■ Instructions for the task
Check each line of the data, and copy those where "produce" appears.

■ The records

━━━━

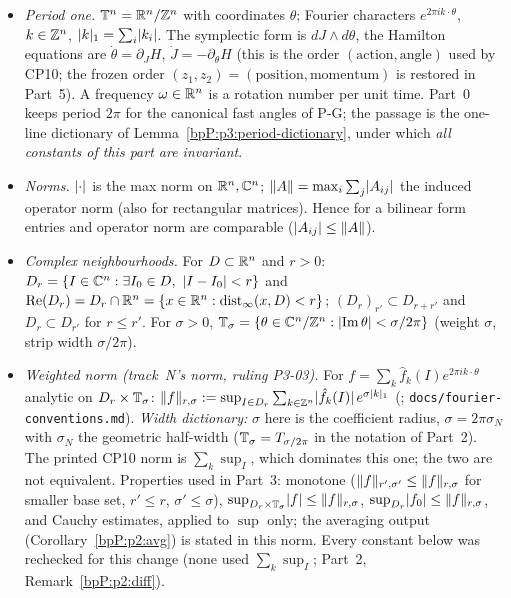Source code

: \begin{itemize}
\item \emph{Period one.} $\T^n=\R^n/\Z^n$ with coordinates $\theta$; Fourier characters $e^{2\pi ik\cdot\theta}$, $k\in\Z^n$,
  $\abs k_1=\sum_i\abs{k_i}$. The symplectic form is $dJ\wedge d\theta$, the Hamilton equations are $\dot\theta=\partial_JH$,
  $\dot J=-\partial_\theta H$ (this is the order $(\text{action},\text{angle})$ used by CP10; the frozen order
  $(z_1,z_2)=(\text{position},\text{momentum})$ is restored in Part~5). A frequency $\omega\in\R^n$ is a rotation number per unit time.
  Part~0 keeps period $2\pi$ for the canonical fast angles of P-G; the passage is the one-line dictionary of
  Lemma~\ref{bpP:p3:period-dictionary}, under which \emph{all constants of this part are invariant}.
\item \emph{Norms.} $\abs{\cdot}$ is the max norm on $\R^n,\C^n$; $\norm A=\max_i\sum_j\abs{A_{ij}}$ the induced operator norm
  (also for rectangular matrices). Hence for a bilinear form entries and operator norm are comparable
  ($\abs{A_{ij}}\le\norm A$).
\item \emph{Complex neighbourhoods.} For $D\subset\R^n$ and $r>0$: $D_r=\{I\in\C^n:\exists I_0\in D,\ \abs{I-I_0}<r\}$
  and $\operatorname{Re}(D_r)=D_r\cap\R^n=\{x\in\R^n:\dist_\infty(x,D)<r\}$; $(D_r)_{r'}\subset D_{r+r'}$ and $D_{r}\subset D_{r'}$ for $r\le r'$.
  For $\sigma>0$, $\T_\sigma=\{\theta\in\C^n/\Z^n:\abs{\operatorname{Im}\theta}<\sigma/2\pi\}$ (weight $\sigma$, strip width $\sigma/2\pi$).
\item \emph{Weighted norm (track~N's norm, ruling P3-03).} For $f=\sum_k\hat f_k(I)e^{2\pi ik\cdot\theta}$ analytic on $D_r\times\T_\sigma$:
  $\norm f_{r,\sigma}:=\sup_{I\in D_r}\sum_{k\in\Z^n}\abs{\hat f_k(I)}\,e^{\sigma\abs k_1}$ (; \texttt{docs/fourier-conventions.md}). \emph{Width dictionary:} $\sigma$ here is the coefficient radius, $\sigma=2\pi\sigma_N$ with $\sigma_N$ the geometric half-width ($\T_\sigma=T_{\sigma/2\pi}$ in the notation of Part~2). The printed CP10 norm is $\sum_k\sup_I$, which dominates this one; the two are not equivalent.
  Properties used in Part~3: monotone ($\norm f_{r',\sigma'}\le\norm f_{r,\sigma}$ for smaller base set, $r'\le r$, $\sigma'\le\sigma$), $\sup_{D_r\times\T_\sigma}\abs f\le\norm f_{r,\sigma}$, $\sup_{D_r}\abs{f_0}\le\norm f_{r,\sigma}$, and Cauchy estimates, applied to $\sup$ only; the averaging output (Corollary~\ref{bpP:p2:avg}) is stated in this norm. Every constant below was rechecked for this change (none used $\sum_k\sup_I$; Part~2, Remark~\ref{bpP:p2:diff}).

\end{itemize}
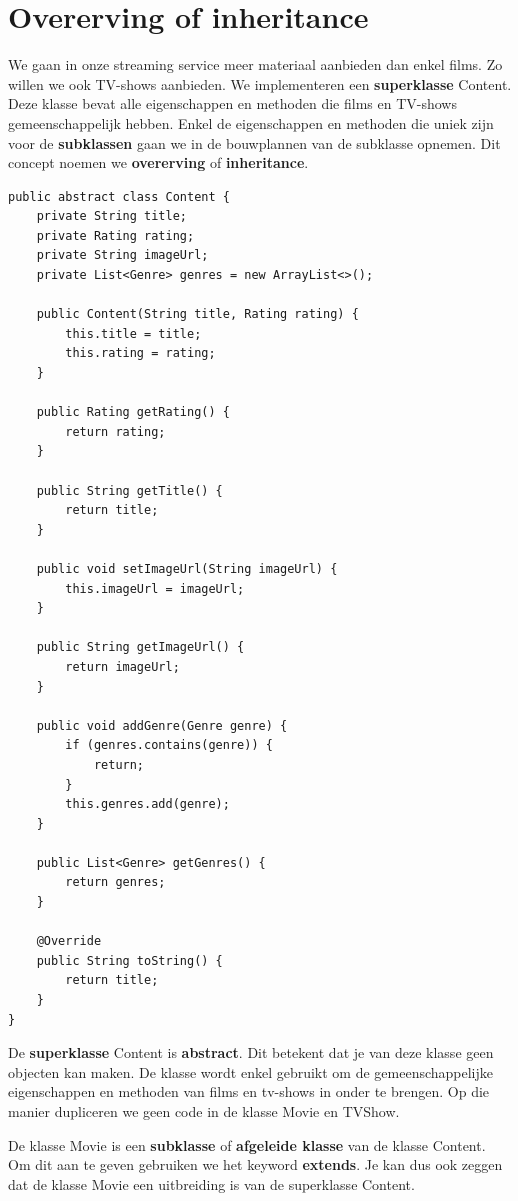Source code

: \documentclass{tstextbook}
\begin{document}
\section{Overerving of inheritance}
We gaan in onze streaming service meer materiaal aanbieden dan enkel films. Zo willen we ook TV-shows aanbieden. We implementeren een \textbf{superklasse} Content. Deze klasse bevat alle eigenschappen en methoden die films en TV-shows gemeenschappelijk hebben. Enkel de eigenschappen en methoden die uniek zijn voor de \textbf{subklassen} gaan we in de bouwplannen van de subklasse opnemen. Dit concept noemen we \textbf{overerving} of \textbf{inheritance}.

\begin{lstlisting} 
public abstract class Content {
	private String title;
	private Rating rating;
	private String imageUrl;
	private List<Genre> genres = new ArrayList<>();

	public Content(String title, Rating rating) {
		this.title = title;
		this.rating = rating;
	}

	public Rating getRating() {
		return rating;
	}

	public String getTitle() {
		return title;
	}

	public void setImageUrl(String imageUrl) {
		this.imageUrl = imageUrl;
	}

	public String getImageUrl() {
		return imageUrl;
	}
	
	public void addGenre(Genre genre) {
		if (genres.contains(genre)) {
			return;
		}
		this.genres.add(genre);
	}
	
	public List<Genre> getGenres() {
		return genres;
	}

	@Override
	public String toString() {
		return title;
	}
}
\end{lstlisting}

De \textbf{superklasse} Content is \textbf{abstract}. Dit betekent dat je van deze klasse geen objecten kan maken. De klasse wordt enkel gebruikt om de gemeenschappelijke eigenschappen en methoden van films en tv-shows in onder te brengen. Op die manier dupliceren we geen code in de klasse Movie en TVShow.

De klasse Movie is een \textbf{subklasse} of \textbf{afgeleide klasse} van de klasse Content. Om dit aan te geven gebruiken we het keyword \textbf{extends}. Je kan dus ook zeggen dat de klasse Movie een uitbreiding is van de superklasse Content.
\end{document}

━━━━

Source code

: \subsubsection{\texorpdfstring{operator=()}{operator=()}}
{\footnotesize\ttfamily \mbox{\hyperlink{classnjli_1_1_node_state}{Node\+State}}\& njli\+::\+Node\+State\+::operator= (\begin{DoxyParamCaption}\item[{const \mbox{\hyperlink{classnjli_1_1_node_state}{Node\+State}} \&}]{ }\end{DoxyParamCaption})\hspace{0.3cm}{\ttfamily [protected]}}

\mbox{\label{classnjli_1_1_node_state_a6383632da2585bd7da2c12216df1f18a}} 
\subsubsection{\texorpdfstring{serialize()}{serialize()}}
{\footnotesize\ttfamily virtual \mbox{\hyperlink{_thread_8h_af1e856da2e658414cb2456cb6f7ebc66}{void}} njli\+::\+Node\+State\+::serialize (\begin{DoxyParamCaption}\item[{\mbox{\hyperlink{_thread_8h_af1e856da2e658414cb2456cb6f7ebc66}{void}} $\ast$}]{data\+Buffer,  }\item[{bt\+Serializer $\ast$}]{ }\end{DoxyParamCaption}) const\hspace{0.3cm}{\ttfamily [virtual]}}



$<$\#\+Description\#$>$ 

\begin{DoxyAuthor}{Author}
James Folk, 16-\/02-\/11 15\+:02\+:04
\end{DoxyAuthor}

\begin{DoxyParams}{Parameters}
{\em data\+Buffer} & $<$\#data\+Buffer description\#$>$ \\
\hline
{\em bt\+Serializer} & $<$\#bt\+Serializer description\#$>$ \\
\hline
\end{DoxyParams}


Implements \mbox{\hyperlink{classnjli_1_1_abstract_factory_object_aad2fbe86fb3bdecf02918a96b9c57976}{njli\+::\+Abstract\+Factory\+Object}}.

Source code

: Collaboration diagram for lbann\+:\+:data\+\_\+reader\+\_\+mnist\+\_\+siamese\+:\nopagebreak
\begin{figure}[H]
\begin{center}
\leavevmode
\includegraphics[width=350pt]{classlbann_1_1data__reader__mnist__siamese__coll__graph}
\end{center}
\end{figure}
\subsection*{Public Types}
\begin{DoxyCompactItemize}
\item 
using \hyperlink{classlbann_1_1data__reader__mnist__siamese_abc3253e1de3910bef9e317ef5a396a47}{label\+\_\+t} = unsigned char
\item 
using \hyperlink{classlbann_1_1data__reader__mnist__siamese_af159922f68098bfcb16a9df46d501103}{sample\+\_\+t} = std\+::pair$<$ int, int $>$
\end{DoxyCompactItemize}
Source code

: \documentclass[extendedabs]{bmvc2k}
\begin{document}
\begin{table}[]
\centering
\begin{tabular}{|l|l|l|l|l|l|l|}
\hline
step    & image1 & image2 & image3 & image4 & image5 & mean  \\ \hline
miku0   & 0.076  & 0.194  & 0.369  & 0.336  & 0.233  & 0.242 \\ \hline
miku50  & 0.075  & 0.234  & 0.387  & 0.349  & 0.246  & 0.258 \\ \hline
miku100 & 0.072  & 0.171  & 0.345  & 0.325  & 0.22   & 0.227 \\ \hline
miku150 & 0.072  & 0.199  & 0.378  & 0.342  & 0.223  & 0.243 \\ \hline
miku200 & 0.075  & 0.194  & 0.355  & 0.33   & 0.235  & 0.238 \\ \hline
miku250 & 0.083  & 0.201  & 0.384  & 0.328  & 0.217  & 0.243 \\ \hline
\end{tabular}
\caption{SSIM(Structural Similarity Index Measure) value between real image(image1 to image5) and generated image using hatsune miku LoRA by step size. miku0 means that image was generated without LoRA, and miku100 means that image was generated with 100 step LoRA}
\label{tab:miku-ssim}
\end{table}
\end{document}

━━━━

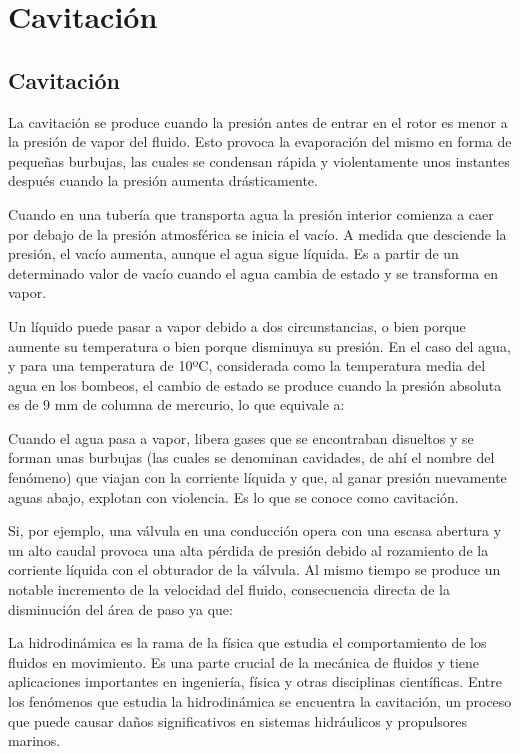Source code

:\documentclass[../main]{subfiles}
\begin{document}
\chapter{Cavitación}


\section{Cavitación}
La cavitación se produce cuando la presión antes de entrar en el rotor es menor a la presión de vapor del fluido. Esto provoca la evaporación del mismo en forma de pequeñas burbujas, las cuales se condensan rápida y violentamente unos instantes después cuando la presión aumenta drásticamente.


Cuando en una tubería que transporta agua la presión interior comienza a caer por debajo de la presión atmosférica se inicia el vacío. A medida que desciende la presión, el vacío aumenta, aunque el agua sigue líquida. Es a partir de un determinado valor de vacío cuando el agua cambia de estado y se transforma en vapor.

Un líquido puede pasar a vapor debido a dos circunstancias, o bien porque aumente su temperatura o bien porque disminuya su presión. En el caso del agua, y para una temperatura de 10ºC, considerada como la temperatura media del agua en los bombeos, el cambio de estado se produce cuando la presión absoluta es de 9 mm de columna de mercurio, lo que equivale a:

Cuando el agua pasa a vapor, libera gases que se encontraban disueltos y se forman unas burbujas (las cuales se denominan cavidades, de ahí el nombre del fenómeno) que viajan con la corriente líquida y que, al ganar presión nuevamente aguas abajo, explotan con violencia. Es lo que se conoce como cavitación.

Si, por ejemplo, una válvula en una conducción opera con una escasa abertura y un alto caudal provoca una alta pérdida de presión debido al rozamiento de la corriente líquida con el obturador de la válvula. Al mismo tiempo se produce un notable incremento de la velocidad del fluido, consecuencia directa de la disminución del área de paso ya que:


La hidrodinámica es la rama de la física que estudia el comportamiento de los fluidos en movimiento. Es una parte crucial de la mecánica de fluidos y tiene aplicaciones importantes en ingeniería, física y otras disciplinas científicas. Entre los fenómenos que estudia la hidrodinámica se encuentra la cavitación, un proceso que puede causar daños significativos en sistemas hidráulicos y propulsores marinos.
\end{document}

━━━━

■ Solution for this exercise
La cavitación se produce cuando la presión antes de entrar en el rotor es menor a la presión de vapor del fluido. Esto provoca la evaporación del mismo en forma de pequeñas burbujas, las cuales se condensan rápida y violentamente unos instantes después cuando la presión aumenta drásticamente.
Un líquido puede pasar a vapor debido a dos circunstancias, o bien porque aumente su temperatura o bien porque disminuya su presión. En el caso del agua, y para una temperatura de 10ºC, considerada como la temperatura media del agua en los bombeos, el cambio de estado se produce cuando la presión absoluta es de 9 mm de columna de mercurio, lo que equivale a:
Si, por ejemplo, una válvula en una conducción opera con una escasa abertura y un alto caudal provoca una alta pérdida de presión debido al rozamiento de la corriente líquida con el obturador de la válvula. Al mismo tiempo se produce un notable incremento de la velocidad del fluido, consecuencia directa de la disminución del área de paso ya que:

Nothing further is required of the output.